None of that happened, as Stephenson shot a putrid 37% from the floor with the Hornets and an even worse 17% from long range. While Stephenson still was able to defend and create at a high level, his atrocious percentages hurt the Hornets so badly that the team eventually took him out of the starting lineup and ultimately out of the rotation, completely.
The problem isn’t completely Stephenson, though, which is why the Clippers are right to take a chance on him. Still just 24 years old, there is plenty of room for growth in his game, and it’s highly arguable that he simply was paid to be something he’s not: a star.
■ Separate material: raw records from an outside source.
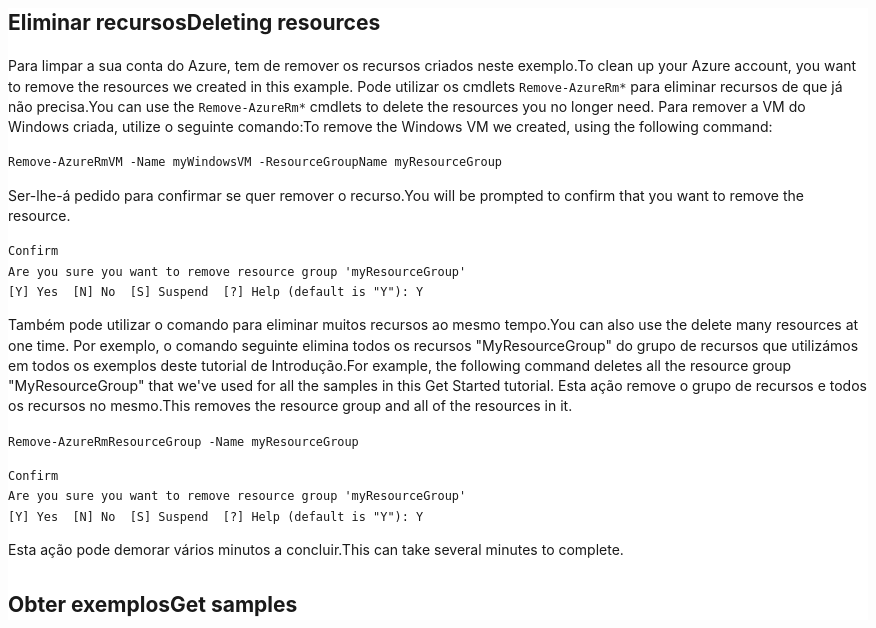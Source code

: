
 ```output
```

## <a name="deleting-resources"></a><span data-ttu-id="7377b-178">Eliminar recursos</span><span class="sxs-lookup"><span data-stu-id="7377b-178">Deleting resources</span></span>

<span data-ttu-id="7377b-179">Para limpar a sua conta do Azure, tem de remover os recursos criados neste exemplo.</span><span class="sxs-lookup"><span data-stu-id="7377b-179">To clean up your Azure account, you want to remove the resources we created in this example.</span></span> <span data-ttu-id="7377b-180">Pode utilizar os cmdlets `Remove-AzureRm*` para eliminar recursos de que já não precisa.</span><span class="sxs-lookup"><span data-stu-id="7377b-180">You can use the `Remove-AzureRm*` cmdlets to delete the resources you no longer need.</span></span> <span data-ttu-id="7377b-181">Para remover a VM do Windows criada, utilize o seguinte comando:</span><span class="sxs-lookup"><span data-stu-id="7377b-181">To remove the Windows VM we created, using the following command:</span></span>

```azurepowershell-interactive
Remove-AzureRmVM -Name myWindowsVM -ResourceGroupName myResourceGroup
```

<span data-ttu-id="7377b-182">Ser-lhe-á pedido para confirmar se quer remover o recurso.</span><span class="sxs-lookup"><span data-stu-id="7377b-182">You will be prompted to confirm that you want to remove the resource.</span></span>

```output
Confirm
Are you sure you want to remove resource group 'myResourceGroup'
[Y] Yes  [N] No  [S] Suspend  [?] Help (default is "Y"): Y
```

<span data-ttu-id="7377b-183">Também pode utilizar o comando para eliminar muitos recursos ao mesmo tempo.</span><span class="sxs-lookup"><span data-stu-id="7377b-183">You can also use the delete many resources at one time.</span></span> <span data-ttu-id="7377b-184">Por exemplo, o comando seguinte elimina todos os recursos "MyResourceGroup" do grupo de recursos que utilizámos em todos os exemplos deste tutorial de Introdução.</span><span class="sxs-lookup"><span data-stu-id="7377b-184">For example, the following command deletes all the resource group "MyResourceGroup" that we've used for all the samples in this Get Started tutorial.</span></span> <span data-ttu-id="7377b-185">Esta ação remove o grupo de recursos e todos os recursos no mesmo.</span><span class="sxs-lookup"><span data-stu-id="7377b-185">This removes the resource group and all of the resources in it.</span></span>

```azurepowershell-interactive
Remove-AzureRmResourceGroup -Name myResourceGroup
```

```output
Confirm
Are you sure you want to remove resource group 'myResourceGroup'
[Y] Yes  [N] No  [S] Suspend  [?] Help (default is "Y"): Y
```

<span data-ttu-id="7377b-186">Esta ação pode demorar vários minutos a concluir.</span><span class="sxs-lookup"><span data-stu-id="7377b-186">This can take several minutes to complete.</span></span>

## <a name="get-samples"></a><span data-ttu-id="7377b-187">Obter exemplos</span><span class="sxs-lookup"><span data-stu-id="7377b-187">Get samples</span></span>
Stephenson’s skill-set is that of a very strong role player that defends the opposing team’s best wing player and helps the offensive flow. Instead, Charlotte initially asked him to be a shooter and scorer, and he really isn’t either of those things.
On the surface, L.A. gets a lot better with this trade. They lose a solid shooter and defender in Barnes, but Stephenson is a superior defender and play-maker. If the Clippers can help him get his shooting percentages back to the 49% overall and 35% from deep that we saw in his last year with the Indiana Pacers, they’ll have scored a huge upgrade in every regard.
The idea is that in L.A., Stephenson isn’t asked to be “the man” and he simply will need to find a role to fill. With Chris Paul and Blake Griffin shouldering much of the scoring load, Stephenson can slide back into a familiar role like he had with the Pacers, and just stick to what he does best. Hypothetically, it should end up resulting in more efficient offense and Stephenson feeling less pressure to live up to unrealistic expectations.
Even if it doesn’t end up being a perfect marriage, this was still a strong play by the Clippers front office, as Hawes was a total failure and Barnes wasn’t necessarily the answer at the three spot anymore.
This is a big move for Los Angeles, but it still can’t be the last one they make. The Clippers scored an upgrade for their starting lineup, but their greatest weakness (and the one that probably sunk them in the playoffs), is their lack of depth. They gave up two bodies for one in this deal, so Doc Rivers and co. will absolutely need to be on the hunt for viable depth pieces in the draft and in free agency.
The Lance Stephenson of two years ago might end up playing a huge part in making the Clippers as we know them legit title contenders. Unfortunately, we can’t know just yet if he’ll return to form.